The Vietnamese Zen Buddhist monk Thich Nhat Hanh teaches that when you wash dishes, you should just wash dishes. It’s that simple.
As thoughts arise, one should simply return awareness to being present with the task. The only catch is that when I’m doing dishes, I’d rather not be fully aware of the task.
According to Thich Nhat Hanh, washing dishes in this method becomes the focus of a mindfulness meditation. Could washing dishes really lead to inner peace? Does loading the dishwasher count?

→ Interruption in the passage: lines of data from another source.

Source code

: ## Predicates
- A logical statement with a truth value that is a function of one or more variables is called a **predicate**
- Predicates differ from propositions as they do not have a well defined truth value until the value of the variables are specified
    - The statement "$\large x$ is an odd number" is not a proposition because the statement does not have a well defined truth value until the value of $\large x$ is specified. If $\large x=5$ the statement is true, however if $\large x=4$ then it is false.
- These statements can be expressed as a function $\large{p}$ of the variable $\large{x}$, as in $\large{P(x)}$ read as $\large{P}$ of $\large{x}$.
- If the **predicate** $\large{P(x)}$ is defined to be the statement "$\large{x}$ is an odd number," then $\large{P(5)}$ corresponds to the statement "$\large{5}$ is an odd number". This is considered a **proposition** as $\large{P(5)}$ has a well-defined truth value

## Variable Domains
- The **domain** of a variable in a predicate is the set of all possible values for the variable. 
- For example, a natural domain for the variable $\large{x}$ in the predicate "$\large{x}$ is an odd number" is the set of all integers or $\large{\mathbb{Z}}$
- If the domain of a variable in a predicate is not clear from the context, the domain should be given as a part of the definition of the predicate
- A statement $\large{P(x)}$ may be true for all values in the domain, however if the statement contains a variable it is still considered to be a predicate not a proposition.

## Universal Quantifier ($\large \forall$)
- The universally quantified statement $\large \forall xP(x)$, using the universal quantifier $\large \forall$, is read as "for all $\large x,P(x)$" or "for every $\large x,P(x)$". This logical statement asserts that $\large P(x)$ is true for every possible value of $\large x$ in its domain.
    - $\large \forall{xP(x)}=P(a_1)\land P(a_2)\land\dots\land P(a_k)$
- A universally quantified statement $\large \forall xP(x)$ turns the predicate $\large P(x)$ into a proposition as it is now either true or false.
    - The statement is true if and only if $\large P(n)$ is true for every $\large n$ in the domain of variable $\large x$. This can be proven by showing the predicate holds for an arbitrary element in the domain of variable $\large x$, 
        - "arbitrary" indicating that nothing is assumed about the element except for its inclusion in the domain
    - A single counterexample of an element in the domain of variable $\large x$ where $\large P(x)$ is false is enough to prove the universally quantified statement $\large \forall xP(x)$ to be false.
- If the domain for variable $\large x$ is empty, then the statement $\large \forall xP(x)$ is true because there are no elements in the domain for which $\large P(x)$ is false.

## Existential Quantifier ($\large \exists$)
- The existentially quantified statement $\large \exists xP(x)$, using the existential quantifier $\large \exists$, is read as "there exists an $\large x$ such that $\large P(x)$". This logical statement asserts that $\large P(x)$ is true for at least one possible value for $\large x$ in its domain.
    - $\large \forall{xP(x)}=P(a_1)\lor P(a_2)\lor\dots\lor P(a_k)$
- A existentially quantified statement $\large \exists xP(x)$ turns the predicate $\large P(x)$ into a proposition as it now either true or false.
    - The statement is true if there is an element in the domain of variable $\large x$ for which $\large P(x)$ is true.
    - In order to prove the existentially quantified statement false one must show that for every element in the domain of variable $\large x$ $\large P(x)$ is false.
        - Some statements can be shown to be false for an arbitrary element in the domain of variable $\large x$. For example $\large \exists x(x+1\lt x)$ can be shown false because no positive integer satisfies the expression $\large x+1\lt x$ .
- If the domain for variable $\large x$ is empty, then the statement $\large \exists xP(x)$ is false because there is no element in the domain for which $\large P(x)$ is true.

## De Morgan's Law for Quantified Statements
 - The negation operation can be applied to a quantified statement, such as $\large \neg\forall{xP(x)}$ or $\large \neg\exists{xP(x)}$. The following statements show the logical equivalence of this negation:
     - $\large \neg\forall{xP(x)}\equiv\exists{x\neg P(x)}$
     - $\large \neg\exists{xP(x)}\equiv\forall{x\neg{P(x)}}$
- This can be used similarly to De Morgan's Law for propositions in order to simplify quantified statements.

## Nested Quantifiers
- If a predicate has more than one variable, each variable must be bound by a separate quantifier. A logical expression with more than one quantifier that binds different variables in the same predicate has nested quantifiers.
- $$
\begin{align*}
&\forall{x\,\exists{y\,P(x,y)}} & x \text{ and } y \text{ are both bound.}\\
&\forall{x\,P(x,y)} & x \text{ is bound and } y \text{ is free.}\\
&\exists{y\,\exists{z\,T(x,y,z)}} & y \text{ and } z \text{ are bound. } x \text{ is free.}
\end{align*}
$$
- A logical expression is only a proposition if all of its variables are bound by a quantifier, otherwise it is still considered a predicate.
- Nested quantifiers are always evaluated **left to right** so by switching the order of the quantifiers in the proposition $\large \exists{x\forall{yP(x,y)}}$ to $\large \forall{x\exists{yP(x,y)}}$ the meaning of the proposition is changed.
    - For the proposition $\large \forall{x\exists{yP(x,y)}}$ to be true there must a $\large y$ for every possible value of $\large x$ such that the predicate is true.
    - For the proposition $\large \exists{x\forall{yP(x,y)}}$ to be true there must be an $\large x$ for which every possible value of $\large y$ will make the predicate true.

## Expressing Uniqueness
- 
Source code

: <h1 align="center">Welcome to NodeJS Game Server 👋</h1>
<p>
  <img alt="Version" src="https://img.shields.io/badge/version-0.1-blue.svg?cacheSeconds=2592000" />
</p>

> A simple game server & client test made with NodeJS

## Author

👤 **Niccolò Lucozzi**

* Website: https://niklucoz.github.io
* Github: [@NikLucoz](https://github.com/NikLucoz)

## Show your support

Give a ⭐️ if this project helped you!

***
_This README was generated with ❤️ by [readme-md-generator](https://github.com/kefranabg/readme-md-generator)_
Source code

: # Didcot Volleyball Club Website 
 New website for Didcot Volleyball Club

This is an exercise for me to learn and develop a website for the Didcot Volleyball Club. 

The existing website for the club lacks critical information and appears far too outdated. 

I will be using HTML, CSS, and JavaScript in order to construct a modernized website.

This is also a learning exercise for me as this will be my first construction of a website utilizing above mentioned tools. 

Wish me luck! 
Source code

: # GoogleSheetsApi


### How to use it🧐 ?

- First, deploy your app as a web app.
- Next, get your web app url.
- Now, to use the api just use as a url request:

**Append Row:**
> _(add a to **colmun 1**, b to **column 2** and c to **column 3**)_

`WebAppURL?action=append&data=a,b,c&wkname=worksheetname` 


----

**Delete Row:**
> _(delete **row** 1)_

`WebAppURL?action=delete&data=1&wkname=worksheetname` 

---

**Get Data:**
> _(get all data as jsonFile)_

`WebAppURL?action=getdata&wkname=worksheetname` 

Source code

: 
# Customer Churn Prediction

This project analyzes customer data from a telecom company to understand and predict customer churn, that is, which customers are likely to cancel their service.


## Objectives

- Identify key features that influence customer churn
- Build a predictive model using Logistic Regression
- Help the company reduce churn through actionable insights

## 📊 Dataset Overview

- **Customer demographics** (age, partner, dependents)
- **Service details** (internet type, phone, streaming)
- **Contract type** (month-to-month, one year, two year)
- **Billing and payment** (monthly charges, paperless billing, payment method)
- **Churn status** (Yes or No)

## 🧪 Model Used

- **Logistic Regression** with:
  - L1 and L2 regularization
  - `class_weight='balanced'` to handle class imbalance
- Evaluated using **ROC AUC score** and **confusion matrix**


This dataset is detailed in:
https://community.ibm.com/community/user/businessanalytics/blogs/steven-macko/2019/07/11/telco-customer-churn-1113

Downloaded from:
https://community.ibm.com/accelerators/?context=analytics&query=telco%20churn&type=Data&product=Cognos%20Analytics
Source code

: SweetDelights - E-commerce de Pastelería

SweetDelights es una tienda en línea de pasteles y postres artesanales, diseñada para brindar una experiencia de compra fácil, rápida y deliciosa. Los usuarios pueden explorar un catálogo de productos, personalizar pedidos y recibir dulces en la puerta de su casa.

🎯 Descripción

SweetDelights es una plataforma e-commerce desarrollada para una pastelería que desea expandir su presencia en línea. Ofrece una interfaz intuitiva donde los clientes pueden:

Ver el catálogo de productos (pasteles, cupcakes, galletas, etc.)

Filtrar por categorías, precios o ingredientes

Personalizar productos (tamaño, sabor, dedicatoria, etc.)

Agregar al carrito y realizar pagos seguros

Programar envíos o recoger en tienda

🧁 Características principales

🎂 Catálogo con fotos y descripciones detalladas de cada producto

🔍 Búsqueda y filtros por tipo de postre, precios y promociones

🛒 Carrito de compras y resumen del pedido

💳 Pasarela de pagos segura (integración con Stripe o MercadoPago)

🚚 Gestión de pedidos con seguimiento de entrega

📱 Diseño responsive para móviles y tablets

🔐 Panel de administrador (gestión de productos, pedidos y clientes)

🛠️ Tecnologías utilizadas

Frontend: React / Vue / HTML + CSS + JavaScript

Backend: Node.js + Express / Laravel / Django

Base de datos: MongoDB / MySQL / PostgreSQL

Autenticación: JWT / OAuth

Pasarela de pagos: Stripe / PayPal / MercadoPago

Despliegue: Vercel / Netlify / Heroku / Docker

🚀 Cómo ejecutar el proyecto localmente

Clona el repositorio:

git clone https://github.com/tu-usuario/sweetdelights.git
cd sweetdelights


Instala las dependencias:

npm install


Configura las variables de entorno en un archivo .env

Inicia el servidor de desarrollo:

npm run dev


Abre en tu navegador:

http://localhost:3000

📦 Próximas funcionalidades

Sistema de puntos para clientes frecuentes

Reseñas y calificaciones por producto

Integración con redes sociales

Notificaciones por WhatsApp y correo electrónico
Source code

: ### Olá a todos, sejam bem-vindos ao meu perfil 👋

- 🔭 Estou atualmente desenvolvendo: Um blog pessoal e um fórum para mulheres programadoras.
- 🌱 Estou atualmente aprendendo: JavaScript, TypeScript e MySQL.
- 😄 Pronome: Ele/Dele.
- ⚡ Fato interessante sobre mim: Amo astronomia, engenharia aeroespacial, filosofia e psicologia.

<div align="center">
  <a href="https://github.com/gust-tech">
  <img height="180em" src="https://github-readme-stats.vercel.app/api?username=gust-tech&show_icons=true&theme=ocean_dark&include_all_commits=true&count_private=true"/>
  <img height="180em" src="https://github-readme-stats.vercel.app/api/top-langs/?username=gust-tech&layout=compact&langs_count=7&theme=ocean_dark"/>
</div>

Sri Sri Shuddhaanandaa (“Baba”), the founder mentor of Stress Management Academy and the Founder Chairman of Lokenath Divine Life Mission, makes washing dishes sounds like a deeply spiritual experience.
If you are washing the dishes, recognize that you are not doing them alone… Mother Earth, the air, the sun, all have joined with you in celebration. You feel washing dishes is a chore only when you cannot consciously connect to the Cosmic process involved in your work.
It’s worth a try. I take a stab at the dirty dishes piled up in the sink. I open myself to the experience of washing dishes.
With deep concentration and mindfulness, I try to be completely present in the moment as a scrub a greasy pan.
Zen Philosophy teaches that every second of life is a miracle. It is a miracle that I am here now washing the dishes. I feel the water run over my hands. I become one with the water. I become one with the dishes.
Well, not exactly. As hard as I try to connect to the Cosmic process, I am unable to clear my mind and fully celebrate the joy of the dish washing process.
Luckily, unlike Judaism, in Buddhism, there is no guilt. To a Zen philosopher, guilt is an unnecessary emotion that prevents us from fully being in the moment.
Therefore, I will not feel guilty about not being Zen enough. But I still have to finish doing dishes.
1 comment:
I've tried to treat doing basic housework chores as a form of meditation, but it sure doesn't work for me. I just start thinking about how bored I am, how I really don't want to be doing X, how maybe I could just take a 2 minute break and read a few pages of my book... and before I know it it's three hours later and X still hasn't been done. Sometimes I find that the only way to get through it at all is to go really, really fast.